Description of the task:
When you reach the line with "- Agora.io account and credentials" in the listing below, transcribe it and each line after it up to and including the line with "- Check DATABASE_URL in .env", exactly and with nothing else.

Record set:
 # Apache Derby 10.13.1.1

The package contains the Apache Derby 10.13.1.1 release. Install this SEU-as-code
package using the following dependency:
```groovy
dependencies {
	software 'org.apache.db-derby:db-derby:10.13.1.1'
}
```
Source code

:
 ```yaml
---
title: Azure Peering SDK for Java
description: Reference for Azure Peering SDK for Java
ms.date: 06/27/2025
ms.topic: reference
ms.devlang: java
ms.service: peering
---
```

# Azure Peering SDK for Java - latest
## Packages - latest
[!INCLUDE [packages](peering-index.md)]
...
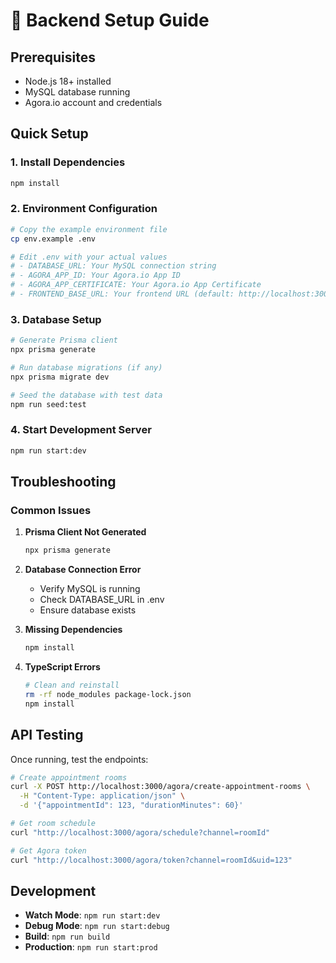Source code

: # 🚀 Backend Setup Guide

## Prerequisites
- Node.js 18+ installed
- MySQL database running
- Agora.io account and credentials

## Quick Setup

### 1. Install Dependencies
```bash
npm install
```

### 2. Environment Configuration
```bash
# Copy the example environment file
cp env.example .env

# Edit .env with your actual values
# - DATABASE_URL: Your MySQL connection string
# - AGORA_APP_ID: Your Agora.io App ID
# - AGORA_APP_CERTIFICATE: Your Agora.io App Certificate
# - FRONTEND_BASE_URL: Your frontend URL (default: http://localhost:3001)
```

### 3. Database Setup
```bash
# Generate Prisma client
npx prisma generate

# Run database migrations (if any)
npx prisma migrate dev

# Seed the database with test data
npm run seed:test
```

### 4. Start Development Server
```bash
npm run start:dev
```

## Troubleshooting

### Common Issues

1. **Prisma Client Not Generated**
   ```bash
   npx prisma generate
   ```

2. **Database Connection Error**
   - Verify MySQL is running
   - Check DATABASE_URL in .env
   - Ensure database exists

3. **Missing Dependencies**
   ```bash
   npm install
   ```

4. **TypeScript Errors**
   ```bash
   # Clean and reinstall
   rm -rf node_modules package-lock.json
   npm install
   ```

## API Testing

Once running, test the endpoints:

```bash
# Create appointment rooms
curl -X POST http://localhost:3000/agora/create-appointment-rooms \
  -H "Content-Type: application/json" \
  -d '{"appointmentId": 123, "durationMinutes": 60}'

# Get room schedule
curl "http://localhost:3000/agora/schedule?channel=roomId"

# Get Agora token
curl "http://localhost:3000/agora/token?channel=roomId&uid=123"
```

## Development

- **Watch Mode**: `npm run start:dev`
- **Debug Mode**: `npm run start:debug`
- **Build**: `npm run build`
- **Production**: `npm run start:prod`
--
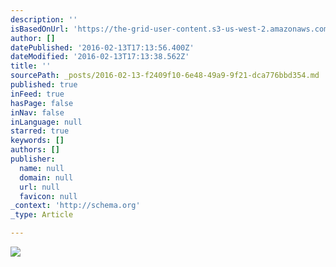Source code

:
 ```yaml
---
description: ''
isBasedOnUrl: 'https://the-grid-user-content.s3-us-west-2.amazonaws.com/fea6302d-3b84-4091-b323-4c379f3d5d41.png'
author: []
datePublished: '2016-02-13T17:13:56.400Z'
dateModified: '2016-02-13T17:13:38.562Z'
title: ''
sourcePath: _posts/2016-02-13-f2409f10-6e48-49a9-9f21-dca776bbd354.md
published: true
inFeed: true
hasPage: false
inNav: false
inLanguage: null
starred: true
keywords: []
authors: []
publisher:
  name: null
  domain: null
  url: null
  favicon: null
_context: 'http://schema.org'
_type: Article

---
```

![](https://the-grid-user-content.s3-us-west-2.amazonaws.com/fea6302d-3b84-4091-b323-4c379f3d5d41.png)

Output for this exercise:
- Agora.io account and credentials

## Quick Setup

### 1. Install Dependencies
```bash
npm install
```

### 2. Environment Configuration
```bash
# Copy the example environment file
cp env.example .env

# Edit .env with your actual values
# - DATABASE_URL: Your MySQL connection string
# - AGORA_APP_ID: Your Agora.io App ID
# - AGORA_APP_CERTIFICATE: Your Agora.io App Certificate
# - FRONTEND_BASE_URL: Your frontend URL (default: http://localhost:3001)
```

### 3. Database Setup
```bash
# Generate Prisma client
npx prisma generate

# Run database migrations (if any)
npx prisma migrate dev

# Seed the database with test data
npm run seed:test
```

### 4. Start Development Server
```bash
npm run start:dev
```

## Troubleshooting

### Common Issues

1. **Prisma Client Not Generated**
   ```bash
   npx prisma generate
   ```

2. **Database Connection Error**
   - Verify MySQL is running
   - Check DATABASE_URL in .env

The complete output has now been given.